_ABOUT THIS TASK:_
Skipping all pictures, print exactly the lines below from the one with "Source code" through the final line.
*** AVAILABLE RECORDS
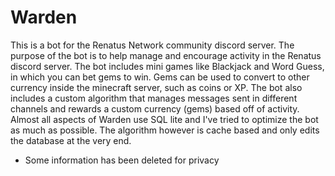 # Warden
This is a bot for the Renatus Network community discord server.
The purpose of the bot is to help manage and encourage activity in the Renatus discord server.
The bot includes mini games like Blackjack and Word Guess, in which you can bet gems to win. 
Gems can be used to convert to other currency inside the minecraft server, such as coins or XP.
The bot also includes a custom algorithm that manages messages sent in different channels and rewards a custom currency (gems) based off of activity. 
Almost all aspects of Warden use SQL lite and I've tried to optimize the bot as much as possible.
The algorithm however is cache based and only edits the database at the very end.
- Some information has been deleted for privacy
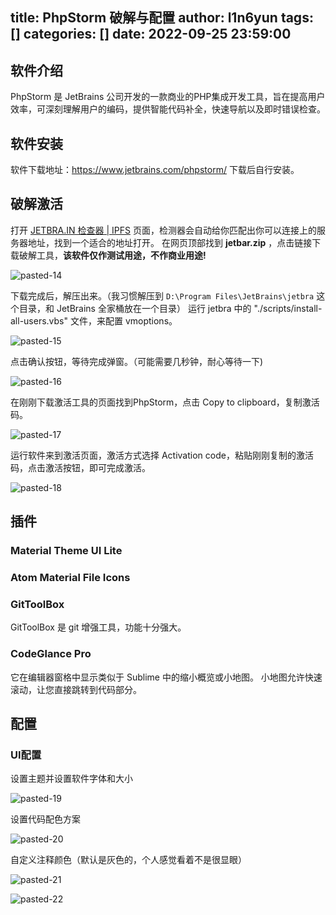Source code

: title: PhpStorm 破解与配置
author: l1n6yun
tags: []
categories: []
date: 2022-09-25 23:59:00
---
## 软件介绍

PhpStorm 是 JetBrains 公司开发的一款商业的PHP集成开发工具，旨在提高用户效率，可深刻理解用户的编码，提供智能代码补全，快速导航以及即时错误检查。

## 软件安装

软件下载地址：https://www.jetbrains.com/phpstorm/
下载后自行安装。


## 破解激活

打开 [JETBRA.IN 检查器 | IPFS](https://jetbra.in/5d84466e31722979266057664941a71893322460) 页面，检测器会自动给你匹配出你可以连接上的服务器地址，找到一个适合的地址打开。
在网页顶部找到 **jetbar.zip** ，点击链接下载破解工具，**该软件仅作测试用途，不作商业用途!**

![pasted-14](/images/pasted-14.png)

下载完成后，解压出来。（我习惯解压到 `D:\Program Files\JetBrains\jetbra` 这个目录，和 JetBrains 全家桶放在一个目录）
运行 jetbra 中的 "./scripts/install-all-users.vbs" 文件，来配置 vmoptions。

![pasted-15](/images/pasted-15.png)

点击确认按钮，等待完成弹窗。（可能需要几秒钟，耐心等待一下)

![pasted-16](/images/pasted-16.png)

在刚刚下载激活工具的页面找到PhpStorm，点击 Copy to clipboard，复制激活码。

![pasted-17](/images/pasted-17.png)

运行软件来到激活页面，激活方式选择 Activation code，粘贴刚刚复制的激活码，点击激活按钮，即可完成激活。

![pasted-18](/images/pasted-18.png)

## 插件

### Material Theme UI Lite

### Atom Material File Icons

### GitToolBox

GitToolBox 是 git 增强工具，功能十分强大。

### CodeGlance Pro

它在编辑器窗格中显示类似于 Sublime 中的缩小概览或小地图。 小地图允许快速滚动，让您直接跳转到代码部分。 

## 配置

### UI配置

设置主题并设置软件字体和大小

![pasted-19](/images/pasted-19.png)

设置代码配色方案

![pasted-20](/images/pasted-20.png)

自定义注释颜色（默认是灰色的，个人感觉看着不是很显眼）

![pasted-21](/images/pasted-21.png)

![pasted-22](/images/pasted-22.png)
******
_WRITTEN SOLUTION:_
Source code

: title: PhpStorm 破解与配置
author: l1n6yun
tags: []
categories: []
date: 2022-09-25 23:59:00
---
## 软件介绍

PhpStorm 是 JetBrains 公司开发的一款商业的PHP集成开发工具，旨在提高用户效率，可深刻理解用户的编码，提供智能代码补全，快速导航以及即时错误检查。

## 软件安装

软件下载地址：https://www.jetbrains.com/phpstorm/
下载后自行安装。


## 破解激活

打开 [JETBRA.IN 检查器 | IPFS](https://jetbra.in/5d84466e31722979266057664941a71893322460) 页面，检测器会自动给你匹配出你可以连接上的服务器地址，找到一个适合的地址打开。
在网页顶部找到 **jetbar.zip** ，点击链接下载破解工具，**该软件仅作测试用途，不作商业用途!**

![pasted-14](/images/pasted-14.png)

下载完成后，解压出来。（我习惯解压到 `D:\Program Files\JetBrains\jetbra` 这个目录，和 JetBrains 全家桶放在一个目录）
运行 jetbra 中的 "./scripts/install-all-users.vbs" 文件，来配置 vmoptions。

![pasted-15](/images/pasted-15.png)

点击确认按钮，等待完成弹窗。（可能需要几秒钟，耐心等待一下)

![pasted-16](/images/pasted-16.png)

在刚刚下载激活工具的页面找到PhpStorm，点击 Copy to clipboard，复制激活码。

![pasted-17](/images/pasted-17.png)

运行软件来到激活页面，激活方式选择 Activation code，粘贴刚刚复制的激活码，点击激活按钮，即可完成激活。

![pasted-18](/images/pasted-18.png)

## 插件

### Material Theme UI Lite

### Atom Material File Icons

### GitToolBox

GitToolBox 是 git 增强工具，功能十分强大。

### CodeGlance Pro

它在编辑器窗格中显示类似于 Sublime 中的缩小概览或小地图。 小地图允许快速滚动，让您直接跳转到代码部分。 

## 配置

### UI配置

设置主题并设置软件字体和大小

![pasted-19](/images/pasted-19.png)

设置代码配色方案

![pasted-20](/images/pasted-20.png)

自定义注释颜色（默认是灰色的，个人感觉看着不是很显眼）

![pasted-21](/images/pasted-21.png)

![pasted-22](/images/pasted-22.png)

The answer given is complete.